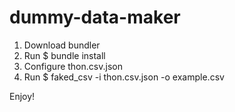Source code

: # dummy-data-maker
1. Download bundler
2. Run $ bundle install
3. Configure thon.csv.json
4. Run $ faked_csv -i thon.csv.json -o example.csv

Enjoy!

__________________________________________________

-- ACTION ITEM --
Because the pictures are not wanted, retype every record exactly without them.

-- RESULT --
Source code

: # dummy-data-maker
1. Download bundler
2. Run $ bundle install
3. Configure thon.csv.json
4. Run $ faked_csv -i thon.csv.json -o example.csv

Enjoy!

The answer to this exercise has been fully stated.